In 2019, the company’s Workplace score drove 11.2% of its reputation. This is not something to be ignored. Companies like HubSpot are poised to build a strong culture and win at reputation.
Linking workplace and reputation
LinkedIn is a communication standard in the corporate world, an essential tool for sales, marketing, and HR executives. What's interesting about LinkedIn is that although it is the place where people go to network, interview and take the next step in their employment online, our studies show that the general public has very little awareness of what LinkedIn's workplace is like.
Workplace is a dimension that tends to have the highest levels of fence-sitters (those who are not sure or neutral in their position). In the U.S., LinkedIn's fence-sitters for the Workplace dimension are very high, making up 71% of respondents. This translates into an average Workplace score for LinkedIn, while its parent company Microsoft enjoys a strong score.
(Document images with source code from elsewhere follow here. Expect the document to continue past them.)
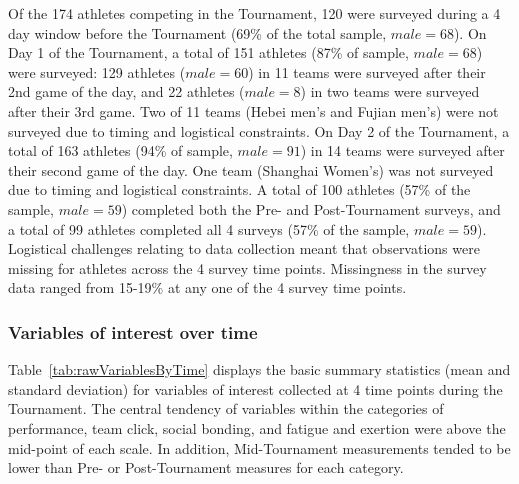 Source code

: \begin{CJK}{UTF8}{gbsn}
Of the 174 athletes competing in the Tournament, 120 were surveyed during a 4 day window before the Tournament (69\% of the total sample, $male = 68$).  On Day 1 of the Tournament, a total of 151 athletes (87\% of sample, $male = 68$) were surveyed: 129 athletes ($male = 60$) in 11 teams were surveyed after their 2nd game of the day, and 22 athletes ($male = 8$) in two teams were surveyed after their 3rd game. Two of 11 teams (Hebei men's and Fujian men's) were not surveyed due to timing and logistical constraints.  On Day 2 of the Tournament, a total of 163 athletes (94\% of sample, $male = 91$) in 14 teams were surveyed after their second game of the day. One team (Shanghai Women's) was not surveyed due to timing and logistical constraints.  A total of 100 athletes (57\% of the sample, $male = 59$) completed both the Pre- and Post-Tournament surveys, and a total of 99 athletes completed all 4 surveys (57\% of the sample, $male = 59$). Logistical challenges relating to data collection meant that observations were missing for athletes across the 4 survey time points. Missingness in the survey data ranged from 15-19\% at any one of the 4 survey time points.\\


\subsubsection{Variables of interest over time}
Table~\ref{tab:rawVariablesByTime} displays the basic summary statistics (mean and standard deviation) for variables of interest collected at 4 time points during the Tournament.  The central tendency of variables within the categories of performance, team click, social bonding, and fatigue and exertion were above the mid-point of each scale.  In addition, Mid-Tournament measurements tended to be lower than Pre- or Post-Tournament measures for each category.




\end{CJK}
LinkedIn recently went through an office renovation where transforming their culture was a main priority. They established 5 pillars that consist of: transformation, integrity, collaboration, humor, and results. This strategy shows a shift in LinkedIn's culture to authenticity and humanness—two qualities that positively impact corporate reputation.
Higher Purpose = Happy Employees
Reputation and culture doesn’t just have to be about fancy offices, free food, and flexibility. Companies will win over employee stakeholders when they have a higher societal purpose. Establishing strong company values and living up to them each day as an organization is a good place to start. These initiatives must begin and thrive internally, with employees committed to building and owning corporate culture, before they become apparent to external stakeholders.
REI is a great example of this. The company has made the Fortune Best 100 Companies to Work for the past 21 consecutive years, which means they must be doing something right.
REI’s programs to become a good corporate citizen are unparalleled. For example, they invest 70% of their annual profits to support the outdoor community. They also operate 100% on renewable energy. The company is on to something, and their reputation will continue to benefit. When we interviewed Chief Communications Officers around the world this year, we learned that delivering on a corporate brand purpose is the #1 reputation macro-trend.
If you want to step up your reputation, increase sales, and simply be a better company, start with your own people and your own culture. Then build outward.